Monday, March 2, 2026

Scaramucci Says Stablecoin Yield Prohibition Undermines US Dollar

Photorealistic globe with dollar stablecoins linked by neon rails, a subtle yield gauge, and a restrained bank vault scene

Scaramucci Says Stablecoin Yield Prohibition Undermines US Dollar

Anthony Scaramucci warned that a proposed ban on yield-bearing dollar stablecoins in the CLARITY Act would weaken the dollar’s global position by removing a key incentive for adoption. He argued the restriction would hand an advantage to rival systems after the People’s Bank of China allowed interest on the digital yuan earlier this month.

Scaramucci framed the dispute as a competition over infrastructure and incentives, describing stablecoins as “global financial plumbing” and “geopolitical infrastructure.” He underscored the adoption stakes by asking which rail emerging markets would choose when one offers yield and the other does not.

What the CLARITY Act Provision Would Do

Under the version of the CLARITY Act Scaramucci cited, exchanges and service providers would be prohibited from offering interest or reward programs on dollar-backed stablecoins. Proponents characterized the restriction as a financial-stability safeguard, while Scaramucci described it as a structural disadvantage for dollar-denominated digital assets.

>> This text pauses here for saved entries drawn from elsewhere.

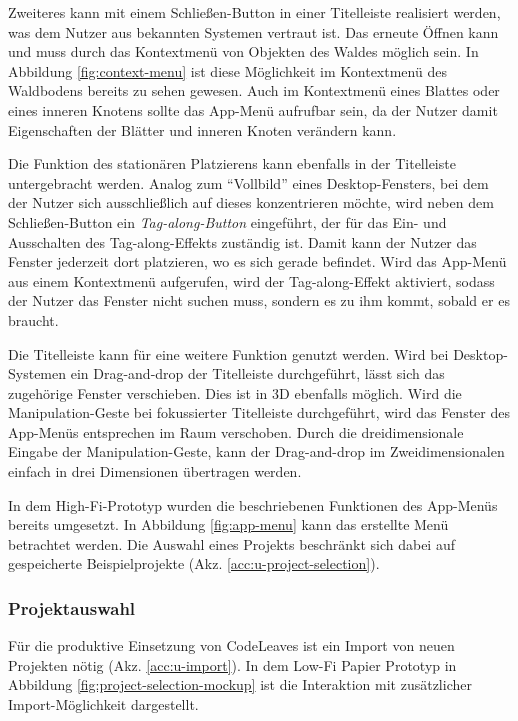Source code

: Zweiteres kann mit einem Schließen-Button in einer Titelleiste realisiert werden, was dem Nutzer aus bekannten Systemen vertraut ist. Das erneute Öffnen kann und muss durch das Kontextmenü von Objekten des Waldes möglich sein. In Abbildung \ref{fig:context-menu} ist diese Möglichkeit im Kontextmenü des Waldbodens bereits zu sehen gewesen. Auch im Kontextmenü eines Blattes oder eines inneren Knotens sollte das App-Menü aufrufbar sein, da der Nutzer damit Eigenschaften der Blätter und inneren Knoten verändern kann.

Die Funktion des stationären Platzierens kann ebenfalls in der Titelleiste untergebracht werden. Analog zum "`Vollbild"' eines Desktop-Fensters, bei dem der Nutzer sich ausschließlich auf dieses konzentrieren möchte, wird neben dem Schließen-Button ein \textit{Tag-along-Button} eingeführt, der für das Ein- und Ausschalten des Tag-along-Effekts zuständig ist. Damit kann der Nutzer das Fenster jederzeit dort platzieren, wo es sich gerade befindet. Wird das App-Menü aus einem Kontextmenü aufgerufen, wird der Tag-along-Effekt aktiviert, sodass der Nutzer das Fenster nicht suchen muss, sondern es zu ihm kommt, sobald er es braucht.

Die Titelleiste kann für eine weitere Funktion genutzt werden. Wird bei Desktop-Systemen ein Drag-and-drop der Titelleiste durchgeführt, lässt sich das zugehörige Fenster verschieben. Dies ist in 3D ebenfalls möglich. Wird die Manipulation-Geste bei fokussierter Titelleiste durchgeführt, wird das Fenster des App-Menüs entsprechen im Raum verschoben. Durch die dreidimensionale Eingabe der Manipulation-Geste, kann der Drag-and-drop im Zweidimensionalen einfach in drei Dimensionen übertragen werden.

In dem High-Fi-Prototyp wurden die beschriebenen Funktionen des App-Menüs bereits umgesetzt. In Abbildung \ref{fig:app-menu} kann das erstellte Menü betrachtet werden. Die Auswahl eines Projekts beschränkt sich dabei auf gespeicherte Beispielprojekte (Akz. \ref{acc:u-project-selection}).

\subsubsection*{Projektauswahl}

Für die produktive Einsetzung von CodeLeaves ist ein Import von neuen Projekten nötig (Akz. \ref{acc:u-import}). In dem Low-Fi Papier Prototyp in Abbildung \ref{fig:project-selection-mockup} ist die Interaktion mit zusätzlicher Import-Möglichkeit dargestellt.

The argument drew support from parts of the crypto industry, including Coinbase CEO Brian Armstrong. Armstrong warned that barring stablecoin yields would make dollar-based digital rails less competitive against yield-bearing alternatives such as the digital yuan, even if yields do not materially change traditional bank lending models.

Banking Concerns and the Deposit Migration Debate

Bank executives advanced the opposite risk narrative, emphasizing potential deposit migration if stablecoins can pay yield. Bank of America CEO Brian Moynihan and other banking leaders argued that yield-bearing stablecoins could pull deposits out of the banking system and reduce lending capacity.

Banks also highlighted a structural distinction between stablecoin reserves and traditional deposits to justify limiting interest payments. They stressed that stablecoin reserves are often not transformed into longer-term lending assets in the way deposits typically support bank lending.

Scaramucci and several industry figures portrayed the regulatory push as aligned with incumbent banking interests, arguing it would constrain crypto firms’ customer-acquisition tools and limit passive income options for retail holders. They framed the decision as a single policy trade-off between preserving current banking models and prioritizing broader digital-dollar adoption.